Entries taken from a collection:
┌──
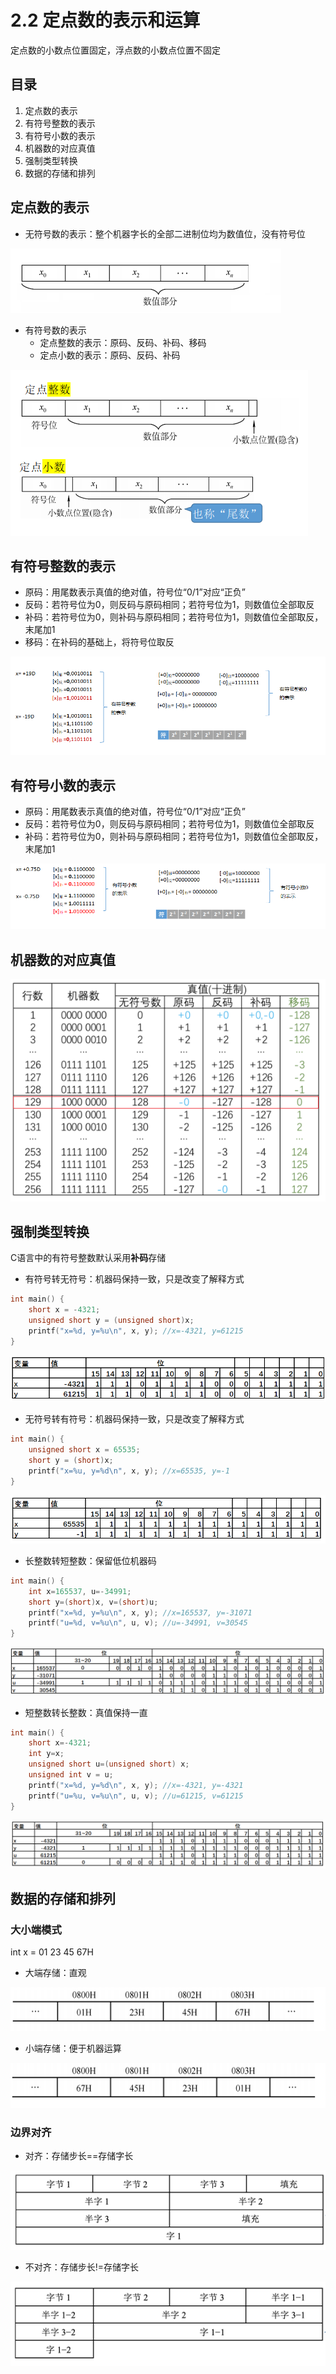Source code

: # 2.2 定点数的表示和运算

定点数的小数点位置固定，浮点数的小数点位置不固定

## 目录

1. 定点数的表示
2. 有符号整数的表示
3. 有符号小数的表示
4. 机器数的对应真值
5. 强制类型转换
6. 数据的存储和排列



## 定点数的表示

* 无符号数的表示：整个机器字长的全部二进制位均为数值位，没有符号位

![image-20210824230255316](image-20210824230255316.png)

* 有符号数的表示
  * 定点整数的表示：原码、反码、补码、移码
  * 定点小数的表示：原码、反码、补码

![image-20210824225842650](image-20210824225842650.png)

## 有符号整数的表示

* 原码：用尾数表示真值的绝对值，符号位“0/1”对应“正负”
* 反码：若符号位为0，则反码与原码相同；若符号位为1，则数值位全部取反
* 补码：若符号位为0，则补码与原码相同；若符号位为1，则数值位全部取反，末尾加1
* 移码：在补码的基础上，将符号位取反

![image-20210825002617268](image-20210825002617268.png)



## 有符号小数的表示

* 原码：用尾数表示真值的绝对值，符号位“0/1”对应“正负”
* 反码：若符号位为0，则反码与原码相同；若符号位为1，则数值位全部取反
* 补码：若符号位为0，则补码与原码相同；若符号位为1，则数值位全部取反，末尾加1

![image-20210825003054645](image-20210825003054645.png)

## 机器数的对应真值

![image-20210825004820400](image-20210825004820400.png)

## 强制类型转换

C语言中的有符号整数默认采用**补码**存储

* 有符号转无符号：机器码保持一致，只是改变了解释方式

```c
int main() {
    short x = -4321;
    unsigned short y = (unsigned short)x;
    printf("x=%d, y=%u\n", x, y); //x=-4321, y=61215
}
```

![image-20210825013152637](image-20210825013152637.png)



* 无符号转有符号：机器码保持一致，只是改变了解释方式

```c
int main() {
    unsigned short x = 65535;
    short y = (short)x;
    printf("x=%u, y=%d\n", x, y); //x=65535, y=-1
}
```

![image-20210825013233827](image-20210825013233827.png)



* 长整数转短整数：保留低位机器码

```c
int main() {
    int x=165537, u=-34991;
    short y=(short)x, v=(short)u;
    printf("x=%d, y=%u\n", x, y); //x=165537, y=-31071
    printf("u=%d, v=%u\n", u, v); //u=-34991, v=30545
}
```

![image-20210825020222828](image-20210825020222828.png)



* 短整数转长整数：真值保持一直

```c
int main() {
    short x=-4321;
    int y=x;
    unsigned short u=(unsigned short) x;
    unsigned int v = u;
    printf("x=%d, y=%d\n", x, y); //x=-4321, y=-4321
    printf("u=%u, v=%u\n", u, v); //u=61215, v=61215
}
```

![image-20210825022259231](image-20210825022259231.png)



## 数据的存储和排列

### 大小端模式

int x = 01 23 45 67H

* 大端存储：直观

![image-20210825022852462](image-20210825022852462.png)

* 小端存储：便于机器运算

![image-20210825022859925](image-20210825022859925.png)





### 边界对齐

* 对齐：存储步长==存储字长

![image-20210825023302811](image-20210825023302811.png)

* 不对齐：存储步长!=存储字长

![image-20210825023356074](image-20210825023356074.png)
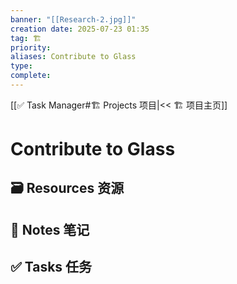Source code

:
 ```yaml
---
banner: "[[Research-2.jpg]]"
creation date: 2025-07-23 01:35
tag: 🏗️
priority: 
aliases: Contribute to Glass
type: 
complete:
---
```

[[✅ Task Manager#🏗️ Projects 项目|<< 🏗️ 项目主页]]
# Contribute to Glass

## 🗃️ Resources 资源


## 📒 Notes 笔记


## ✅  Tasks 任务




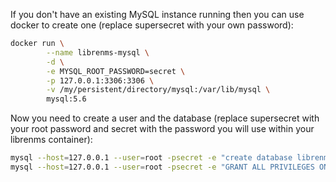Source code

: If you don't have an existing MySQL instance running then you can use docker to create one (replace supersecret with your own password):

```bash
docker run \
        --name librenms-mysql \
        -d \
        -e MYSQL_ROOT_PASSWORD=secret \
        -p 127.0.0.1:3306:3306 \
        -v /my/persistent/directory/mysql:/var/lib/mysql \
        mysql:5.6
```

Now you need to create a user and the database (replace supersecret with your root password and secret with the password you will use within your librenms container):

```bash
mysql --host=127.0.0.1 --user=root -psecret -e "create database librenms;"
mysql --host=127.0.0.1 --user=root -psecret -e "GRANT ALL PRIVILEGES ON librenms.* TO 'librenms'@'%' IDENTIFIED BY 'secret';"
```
└──
To do:
Please work out how many lines of the data include the string "机器码保持一致" and reply with the number alone.

Answer below:
2